Desde luego, muchos científicos niegan que la Biblia sea la palabra inerrante de Dios. Pero si lo es, esos científicos están excluyendo algo importante, como si descuidaran datos importantes en el estudio de los efectos de una droga. Así que la pregunta de si la Biblia es verdadera es una pregunta importante para la ciencia, así como para todos los demás estudios.

El DI sostiene que sus aserciones no están fundamentadas en la Biblia, aunque la mayoría de los adeptos al DI son cristianos. Me es difícil imaginar que harían las afirmaciones que hacen si no fueran cristianos. Pero eso es irrelevante. Para establecer el carácter científico de las aserciones de uno, no es necesario probar que no vienen de una autoridad religiosa. Como creo que la Biblia es verdadera, pienso que la dependencia en la Biblia (bien interpretada) sería un argumento a favor del DI, más que en su contra. El intento de los escritores del DI de distanciarse de la Biblia es, creo, un expediente para evitar ciertas objeciones populares, más que una posición necesaria para una ciencia de bona fide.
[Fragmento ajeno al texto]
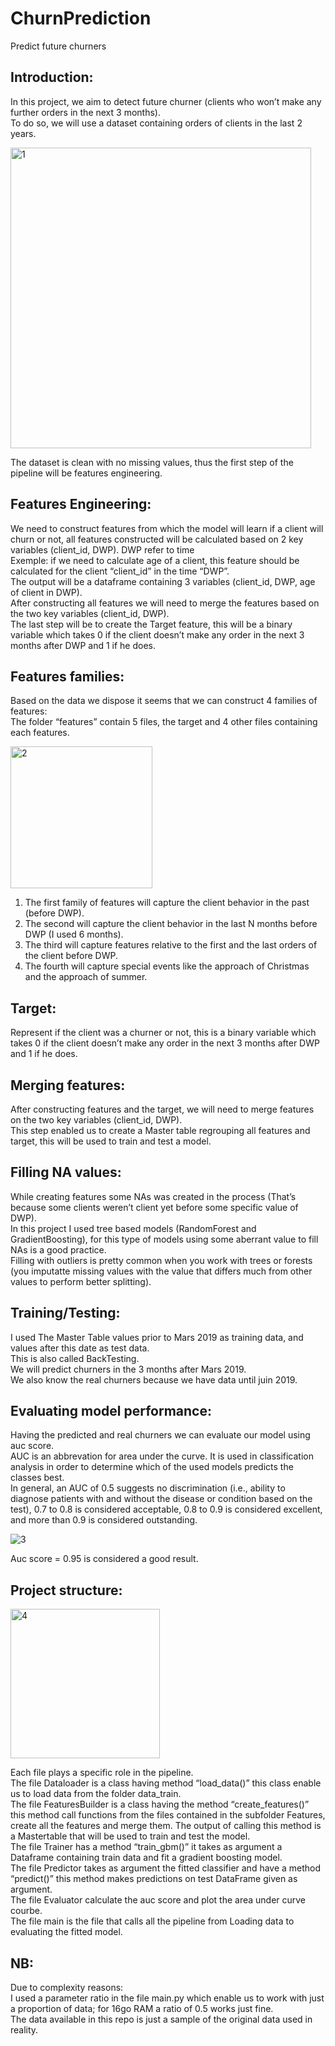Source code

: # ChurnPrediction
Predict future churners

## Introduction:
In this project, we aim to detect future churner (clients who won’t make any further orders in the next 3 months).  
To do so, we will use a dataset containing orders of clients in the last 2 years.  

<img width="481" alt="1" src="https://user-images.githubusercontent.com/55580735/182121010-ec85c9cd-f286-4298-b1e3-83d935b67ab1.png">  

The dataset is clean with no missing values, thus the first step of the pipeline will be features engineering.  

## Features Engineering:  
We need to construct features from which the model will learn if a client will churn or not, all features constructed will be calculated based on 2 key variables (client_id, DWP). DWP refer to time  
Exemple: if we need to calculate age of a client, this feature should be calculated for the client “client_id” in the time “DWP”.  
The output will be a dataframe containing 3 variables (client_id, DWP, age of client in DWP).  
After constructing all features we will need to merge the features based on the two key variables (client_id, DWP).  
The last step will be to create the Target feature, this will be a binary variable which takes 0 if the client doesn’t make any order in the next 3 months after DWP and 1 if he does.  

## Features families:  
Based on the data we dispose it seems that we can construct 4 families of features:  
The folder “features” contain 5 files, the target and 4 other files containing each features.  

<img width="227" alt="2" src="https://user-images.githubusercontent.com/55580735/182121079-a4f9c58d-2c3c-4e5a-9f1f-054b33c5c775.png">  
 
1.	The first family of features will capture the client behavior in the past (before DWP).  
2.	The second will capture the client behavior in the last N months before DWP (I used 6 months).  
3.	The third will capture features relative to the first and the last orders of the client before DWP.  
4.	The fourth will capture special events like the approach of Christmas and the approach of summer.  

## Target:
Represent if the client was a churner or not, this is a binary variable which takes 0 if the client doesn’t make any order in the next 3 months after DWP and 1 if he does.  

## Merging features:  
After constructing features and the target, we will need to merge features on the two key variables (client_id, DWP).  
This step enabled us to create a Master table regrouping all features and target, this will be used to train and test a model.  

## Filling NA values:  
While creating features some NAs was created in the process (That’s because some clients weren’t client yet before some specific value of DWP).  
In this project I used tree based models (RandomForest and GradientBoosting), for this type of models using some aberrant value to fill NAs is a good practice.  
Filling with outliers is pretty common when you work with trees or forests (you imputatte missing values with the value that differs much from other values to perform better splitting).  

## Training/Testing:  
I used The Master Table values prior to Mars 2019 as training data, and values after this date as test data.  
This is also called BackTesting.  
We will predict churners in the 3 months after Mars 2019.  
We also know the real churners because we have data until juin 2019.  

## Evaluating model performance:  
Having the predicted and real churners we can evaluate our model using auc score.  
AUC is an abbrevation for area under the curve. It is used in classification analysis in order to determine which of the used models predicts the classes best.  
In general, an AUC of 0.5 suggests no discrimination (i.e., ability to diagnose patients with and without the disease or condition based on the test), 0.7 to 0.8 is considered acceptable, 0.8 to 0.9 is considered excellent, and more than 0.9 is considered outstanding.  

![3](https://user-images.githubusercontent.com/55580735/182121131-e5da7453-60eb-424f-8baa-89f8807e901f.png)  

 
Auc score = 0.95 is considered a good result.  

## Project structure:  

<img width="239" alt="4" src="https://user-images.githubusercontent.com/55580735/182121210-204bf203-4d2a-46ca-93d3-3c59ca5f05dc.png">  
 
Each file plays a specific role in the pipeline.  
The file Dataloader is a class having method “load_data()” this class enable us to load data from the folder data_train.  
The file FeaturesBuilder is a class having the method “create_features()” this method call functions from the files contained in the subfolder Features, create all the features and merge them. The output of calling this method is a Mastertable that will be used to train and test the model.  
The file Trainer has a method “train_gbm()” it takes as argument a Dataframe containing train data and fit a gradient boosting model.  
The file Predictor takes as argument the fitted classifier and have a method “predict()” this method makes predictions on test DataFrame given as argument.  
The file Evaluator calculate the auc score and plot the area under curve courbe.  
The file main is the file that calls all the pipeline from Loading data to evaluating the fitted model.  

## NB:  
Due to complexity reasons:  
I used a parameter ratio in the file main.py which enable us to work with just a proportion of data; for 16go RAM a ratio of 0.5 works just fine.  
The data available in this repo is just a sample of the original data used in reality.  
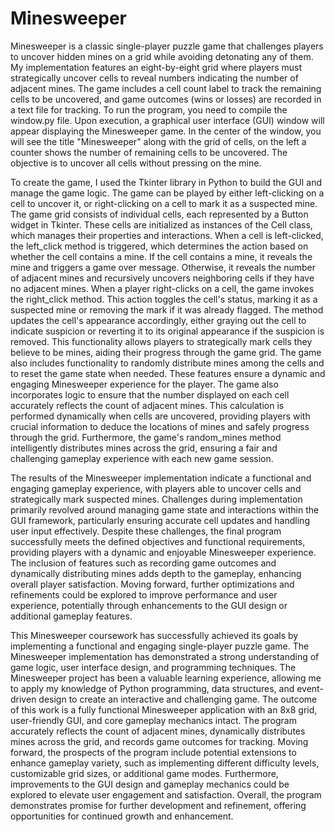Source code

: # Minesweeper
Minesweeper is a classic single-player puzzle game that challenges players to uncover hidden mines on a grid while avoiding detonating any of them. My implementation features an eight-by-eight grid where players must strategically uncover cells to reveal numbers indicating the number of adjacent mines. The game includes a cell count label to track the remaining cells to be uncovered, and game outcomes (wins or losses) are recorded in a text file for tracking. To run the program, you need to compile the window.py file. Upon execution, a graphical user interface (GUI) window will appear displaying the Minesweeper game. In the center of the window, you will see the title "Minesweeper" along with the grid of cells, on the left a counter shows the number of remaining cells to be uncovered. The objective is to uncover all cells without pressing on the mine.

To create the game, I used the Tkinter library in Python to build the GUI and manage the game logic. The game can be played by either left-clicking on a cell to uncover it, or right-clicking on a cell to mark it as a suspected mine. The game grid consists of individual cells, each represented by a Button widget in Tkinter. These cells are initialized as instances of the Cell class, which manages their properties and interactions. When a cell is left-clicked, the left_click method is triggered, which determines the action based on whether the cell contains a mine. If the cell contains a mine, it reveals the mine and triggers a game over message. Otherwise, it reveals the number of adjacent mines and recursively uncovers neighboring cells if they have no adjacent mines. When a player right-clicks on a cell, the game invokes the right_click method. This action toggles the cell's status, marking it as a suspected mine or removing the mark if it was already flagged. The method updates the cell's appearance accordingly, either graying out the cell to indicate suspicion or reverting it to its original appearance if the suspicion is removed. This functionality allows players to strategically mark cells they believe to be mines, aiding their progress through the game grid. The game also includes functionality to randomly distribute mines among the cells and to reset the game state when needed. These features ensure a dynamic and engaging Minesweeper experience for the player. The game also incorporates logic to ensure that the number displayed on each cell accurately reflects the count of adjacent mines. This calculation is performed dynamically when cells are uncovered, providing players with crucial information to deduce the locations of mines and safely progress through the grid. Furthermore, the game's random_mines method intelligently distributes mines across the grid, ensuring a fair and challenging gameplay experience with each new game session.

The results of the Minesweeper implementation indicate a functional and engaging gameplay experience, with players able to uncover cells and strategically mark suspected mines. Challenges during implementation primarily revolved around managing game state and interactions within the GUI framework, particularly ensuring accurate cell updates and handling user input effectively. Despite these challenges, the final program successfully meets the defined objectives and functional requirements, providing players with a dynamic and enjoyable Minesweeper experience. The inclusion of features such as recording game outcomes and dynamically distributing mines adds depth to the gameplay, enhancing overall player satisfaction. Moving forward, further optimizations and refinements could be explored to improve performance and user experience, potentially through enhancements to the GUI design or additional gameplay features.

This Minesweeper coursework has successfully achieved its goals by implementing a functional and engaging single-player puzzle game. The Minesweeper implementation has demonstrated a strong understanding of game logic, user interface design, and programming techniques. The Minesweeper project has been a valuable learning experience, allowing me to apply my knowledge of Python programming, data structures, and event-driven design to create an interactive and challenging game. The outcome of this work is a fully functional Minesweeper application with an 8x8 grid, user-friendly GUI, and core gameplay mechanics intact. The program accurately reflects the count of adjacent mines, dynamically distributes mines across the grid, and records game outcomes for tracking. Moving forward, the prospects of the program include potential extensions to enhance gameplay variety, such as implementing different difficulty levels, customizable grid sizes, or additional game modes. Furthermore, improvements to the GUI design and gameplay mechanics could be explored to elevate user engagement and satisfaction. Overall, the program demonstrates promise for further development and refinement, offering opportunities for continued growth and enhancement.

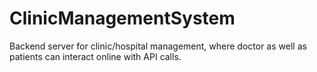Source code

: # ClinicManagementSystem

Backend server for clinic/hospital management, where doctor as well as patients can interact online with API calls. 

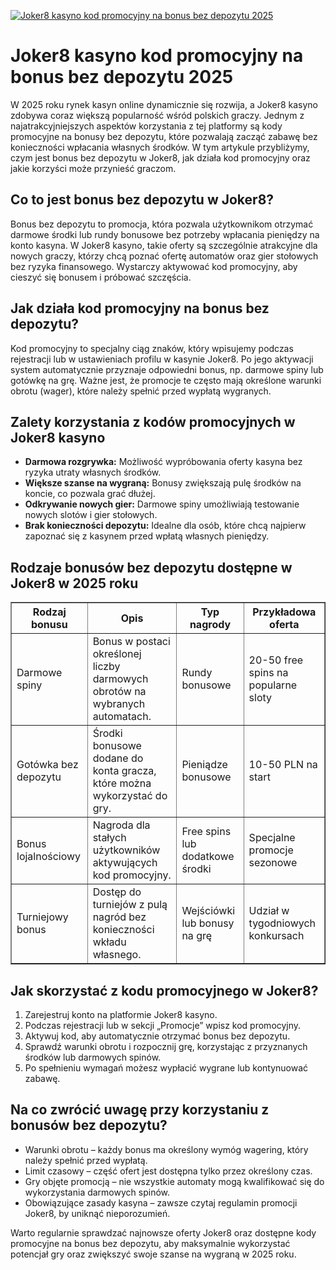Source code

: [![Joker8 kasyno kod promocyjny na bonus bez depozytu 2025](https://123-caf.pages.dev/gitsignup.png)](https://vrmoo.ru/Bt82HjjY)

<h1>Joker8 kasyno kod promocyjny na bonus bez depozytu 2025</h1> <p>W 2025 roku rynek kasyn online dynamicznie się rozwija, a Joker8 kasyno zdobywa coraz większą popularność wśród polskich graczy. Jednym z najatrakcyjniejszych aspektów korzystania z tej platformy są kody promocyjne na bonusy bez depozytu, które pozwalają zacząć zabawę bez konieczności wpłacania własnych środków. W tym artykule przybliżymy, czym jest bonus bez depozytu w Joker8, jak działa kod promocyjny oraz jakie korzyści może przynieść graczom.</p>  <h2>Co to jest bonus bez depozytu w Joker8?</h2> <p>Bonus bez depozytu to promocja, która pozwala użytkownikom otrzymać darmowe środki lub rundy bonusowe bez potrzeby wpłacania pieniędzy na konto kasyna. W Joker8 kasyno, takie oferty są szczególnie atrakcyjne dla nowych graczy, którzy chcą poznać ofertę automatów oraz gier stołowych bez ryzyka finansowego. Wystarczy aktywować kod promocyjny, aby cieszyć się bonusem i próbować szczęścia.</p>  <h2>Jak działa kod promocyjny na bonus bez depozytu?</h2> <p>Kod promocyjny to specjalny ciąg znaków, który wpisujemy podczas rejestracji lub w ustawieniach profilu w kasynie Joker8. Po jego aktywacji system automatycznie przyznaje odpowiedni bonus, np. darmowe spiny lub gotówkę na grę. Ważne jest, że promocje te często mają określone warunki obrotu (wager), które należy spełnić przed wypłatą wygranych.</p>  <h2>Zalety korzystania z kodów promocyjnych w Joker8 kasyno</h2> <ul>   <li><strong>Darmowa rozgrywka:</strong> Możliwość wypróbowania oferty kasyna bez ryzyka utraty własnych środków.</li>   <li><strong>Większe szanse na wygraną:</strong> Bonusy zwiększają pulę środków na koncie, co pozwala grać dłużej.</li>   <li><strong>Odkrywanie nowych gier:</strong> Darmowe spiny umożliwiają testowanie nowych slotów i gier stołowych.</li>   <li><strong>Brak konieczności depozytu:</strong> Idealne dla osób, które chcą najpierw zapoznać się z kasynem przed wpłatą własnych pieniędzy.</li> </ul>  <h2>Rodzaje bonusów bez depozytu dostępne w Joker8 w 2025 roku</h2> <table border="1" cellpadding="8" cellspacing="0">   <thead>     <tr>       <th>Rodzaj bonusu</th>       <th>Opis</th>       <th>Typ nagrody</th>       <th>Przykładowa oferta</th>     </tr>   </thead>   <tbody>     <tr>       <td>Darmowe spiny</td>       <td>Bonus w postaci określonej liczby darmowych obrotów na wybranych automatach.</td>       <td>Rundy bonusowe</td>       <td>20-50 free spins na popularne sloty</td>     </tr>     <tr>       <td>Gotówka bez depozytu</td>       <td>Środki bonusowe dodane do konta gracza, które można wykorzystać do gry.</td>       <td>Pieniądze bonusowe</td>       <td>10-50 PLN na start</td>     </tr>     <tr>       <td>Bonus lojalnościowy</td>       <td>Nagroda dla stałych użytkowników aktywujących kod promocyjny.</td>       <td>Free spins lub dodatkowe środki</td>       <td>Specjalne promocje sezonowe</td>     </tr>     <tr>       <td>Turniejowy bonus</td>       <td>Dostęp do turniejów z pulą nagród bez konieczności wkładu własnego.</td>       <td>Wejściówki lub bonusy na grę</td>       <td>Udział w tygodniowych konkursach</td>     </tr>   </tbody> </table>  <h2>Jak skorzystać z kodu promocyjnego w Joker8?</h2> <ol>   <li>Zarejestruj konto na platformie Joker8 kasyno.</li>   <li>Podczas rejestracji lub w sekcji „Promocje” wpisz kod promocyjny.</li>   <li>Aktywuj kod, aby automatycznie otrzymać bonus bez depozytu.</li>   <li>Sprawdź warunki obrotu i rozpocznij grę, korzystając z przyznanych środków lub darmowych spinów.</li>   <li>Po spełnieniu wymagań możesz wypłacić wygrane lub kontynuować zabawę.</li> </ol>  <h2>Na co zwrócić uwagę przy korzystaniu z bonusów bez depozytu?</h2> <ul>   <li>Warunki obrotu – każdy bonus ma określony wymóg wagering, który należy spełnić przed wypłatą.</li>   <li>Limit czasowy – część ofert jest dostępna tylko przez określony czas.</li>   <li>Gry objęte promocją – nie wszystkie automaty mogą kwalifikować się do wykorzystania darmowych spinów.</li>   <li>Obowiązujące zasady kasyna – zawsze czytaj regulamin promocji Joker8, by uniknąć nieporozumień.</li> </ul>  <p>Warto regularnie sprawdzać najnowsze oferty Joker8 oraz dostępne kody promocyjne na bonus bez depozytu, aby maksymalnie wykorzystać potencjał gry oraz zwiększyć swoje szanse na wygraną w 2025 roku.</p>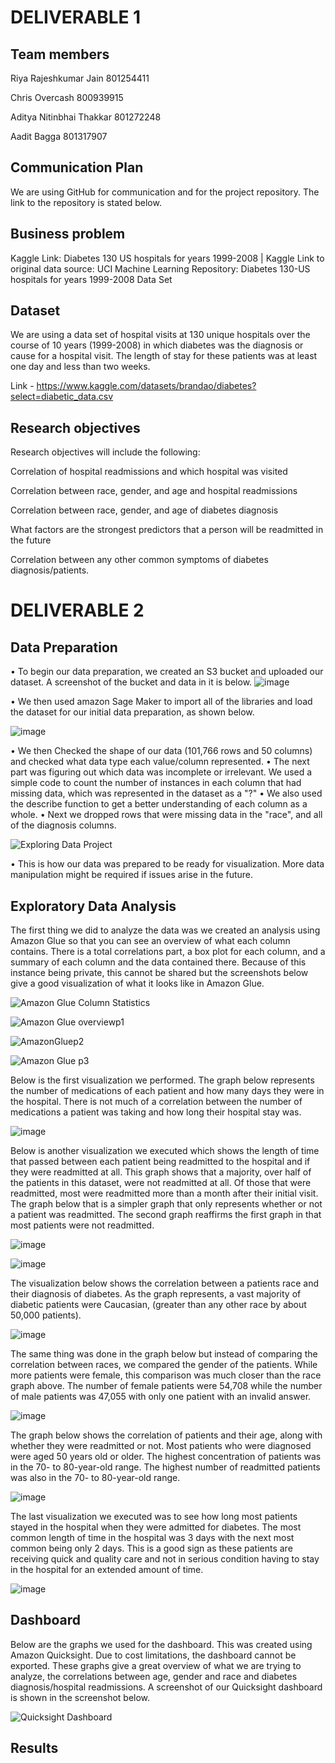 <h1>DELIVERABLE 1</h1>

<h2>Team members</h2>
Riya Rajeshkumar Jain 801254411

Chris Overcash 800939915

Aditya Nitinbhai Thakkar 801272248

Aadit Bagga 801317907


<h2>Communication Plan</h2>

We are using GitHub for communication and for the project repository. The link to the repository is stated below.

<h2>Business problem</h2> 
Kaggle Link: Diabetes 130 US hospitals for years 1999-2008 | Kaggle
Link to original data source: UCI Machine Learning Repository: Diabetes 130-US hospitals for years 1999-2008 Data Set


<h2>Dataset</h2>
We are using a data set of hospital visits at 130 unique hospitals over the course of 10 years (1999-2008) in which diabetes was the diagnosis or cause for a hospital visit. The length of stay for these patients was at least one day and less than two weeks.

Link - https://www.kaggle.com/datasets/brandao/diabetes?select=diabetic_data.csv

<h2>Research objectives</h2>

Research objectives will include the following:

Correlation of hospital readmissions and which hospital was visited

Correlation between race, gender, and age and hospital readmissions

Correlation between race, gender, and age of diabetes diagnosis

What factors are the strongest predictors that a person will be readmitted in the future

Correlation between any other common symptoms of diabetes diagnosis/patients.

<h1>DELIVERABLE 2</h1>

<h2>Data Preparation</h2>

•	To begin our data preparation, we created an S3 bucket and uploaded our dataset. A screenshot of the bucket and data in it is below. 
![image](https://user-images.githubusercontent.com/91394443/200417027-10b6838a-2c85-42a5-b494-cf6243720b4c.png)

•	We then used amazon Sage Maker to import all of the libraries and load the dataset for our initial data preparation, as shown below.

![image](https://user-images.githubusercontent.com/91394443/200417082-89e3bcdd-8d30-49dd-89dd-cbacecacd282.png)

•	We then Checked the shape of our data (101,766 rows and 50 columns) and checked what data type each value/column represented.
•	The next part was figuring out which data was incomplete or irrelevant. We used a simple code to count the number of instances in each column that had missing data, which was represented in the dataset as a "?"
•	We also used the describe function to get a better understanding of each column as a whole.
•	Next we dropped rows that were missing data in the "race", and all of the diagnosis columns.

![Exploring Data Project](https://user-images.githubusercontent.com/91394443/200417293-4fe23337-e6a1-49f2-836a-92c5f9e2551f.png)

•	This is how our data was prepared to be ready for visualization. More data manipulation might be required if issues arise in the future.

<h2>Exploratory Data Analysis</h2>

The first thing we did to analyze the data was we created an analysis using Amazon Glue so that you can see an overview of what each column contains. There is a total correlations part, a box plot for each column, and a summary of each column and the data contained there. Because of this instance being private, this cannot be shared but the screenshots below give a good visualization of what it looks like in Amazon Glue.

![Amazon Glue Column Statistics](https://user-images.githubusercontent.com/91394443/200427601-c61da7e9-e890-464c-ba0d-06c92e96e379.png)

![Amazon Glue overviewp1](https://user-images.githubusercontent.com/91394443/200427519-ffcda80f-051a-4085-968d-615ea13a730b.png)

![AmazonGluep2](https://user-images.githubusercontent.com/91394443/200427559-4f9ed3ae-02f4-4f58-90e7-30bd87f87030.png)

![Amazon Glue p3](https://user-images.githubusercontent.com/91394443/200427583-d42152f0-972e-44d4-8901-3a279d2a54e5.png)

Below is the first visualization we performed. The graph below represents the number of medications of each patient and how many days they were in the hospital. There is not much of a correlation between the number of medications a patient was taking and how long their hospital stay was.

![image](https://user-images.githubusercontent.com/91394443/200417812-1a7303ad-1dc8-4300-9ba5-af04160be420.png)

Below is another visualization we executed which shows the length of time that passed between each patient being readmitted to the hospital and if they were readmitted at all. This graph shows that a majority, over half of the patients in this dataset, were not readmitted at all. Of those that were readmitted, most were readmitted more than a month after their initial visit. The graph below that is a simpler graph that only represents whether or not a patient was readmitted. The second graph reaffirms the first graph in that most patients were not readmitted.

![image](https://user-images.githubusercontent.com/91394443/200417884-6ab4c0af-60d2-4b0d-a835-73d23dd0865e.png)

![image](https://user-images.githubusercontent.com/91394443/200417915-8e8d34af-ff40-4069-ad53-9d223b983177.png)

The visualization below shows the correlation between a patients race and their diagnosis of diabetes. As the graph represents, a vast majority of diabetic patients were Caucasian, (greater than any other race by about 50,000 patients).

![image](https://user-images.githubusercontent.com/91394443/200417990-84a52f94-9734-4c42-8876-6e0a03abede4.png)

The same thing was done in the graph below but instead of comparing the correlation between races, we compared the gender of the patients. While more patients were female, this comparison was much closer than the race graph above. The number of female patients were 54,708 while the number of male patients was 47,055 with only one patient with an invalid answer.

![image](https://user-images.githubusercontent.com/91394443/200418029-ce73ae58-d3b2-4ea8-a17b-350f76165cf1.png)

The graph below shows the correlation of patients and their age, along with whether they were readmitted or not. Most patients who were diagnosed were aged 50 years old or older. The highest concentration of patients was in the 70- to 80-year-old range. The highest number of readmitted patients was also in the 70- to 80-year-old range.

![image](https://user-images.githubusercontent.com/91394443/200418099-fbd29017-56a5-4fc3-a1c9-a912ab76095c.png)

The last visualization we executed was to see how long most patients stayed in the hospital when they were admitted for diabetes. The most common length of time in the hospital was 3 days with the next most common being only 2 days. This is a good sign as these patients are receiving quick and quality care and not in serious condition having to stay in the hospital for an extended amount of time.

![image](https://user-images.githubusercontent.com/91394443/200418141-78ab613d-e44a-4e0a-a5cf-39c71e327463.png)

<h2>Dashboard</h2>

Below are the graphs we used for the dashboard. This was created using Amazon Quicksight. Due to cost limitations, the dashboard cannot be exported. These graphs give a great overview of what we are trying to analyze, the correlations between age, gender and race and diabetes diagnosis/hospital readmissions. A screenshot of our Quicksight dashboard is shown in the screenshot below.

![Quicksight Dashboard](https://user-images.githubusercontent.com/91394443/200450619-34da1e71-6b66-4360-9854-e886aabb3c04.png)

<h2>Results</h2>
Concluyo que el DI es tan científico, y tan religioso, como el neo-darwinismo. Y como tal debería serle dada una posición de paridad con el darwinismo en los colegios. Esto no es probable que ocurra pronto, por el homenaje de las cortes a una separación precisa entre la religión y la ciencia, y por una doctrina ilegítima de la iglesia y el estado. Pero en los méritos intrínsecos del caso, las dos posiciones deberían ser enseñadas al menos lado a lado.

Los colegios típicamente afirman estar abiertos a todos los puntos de vista significantes. Los estudiantes aprenden a ser críticos al estar expuestos a diferentes posiciones para las evaluaciones. Ninguna teoría humana es infalible. Errores pueden ser encontrados tanto en los escritos de los neo-darwinistas como de los que defienden el DI. Exponer a los niños solo a la posición neo-darwinista, y hacer la (para mí fantástica) afirmación de que es “hecho, no teoría” es privarlos de una oportunidad seria de pensamiento crítico y empobrecer su educación. Ese tipo de dogmatismo es, para mí, la prueba final de que el evolucionismo es tanto religión como ciencia. Los que niegan la ortodoxia, como los escritores del DI, están por esa misma negación haciendo una contribución substancial a la ciencia.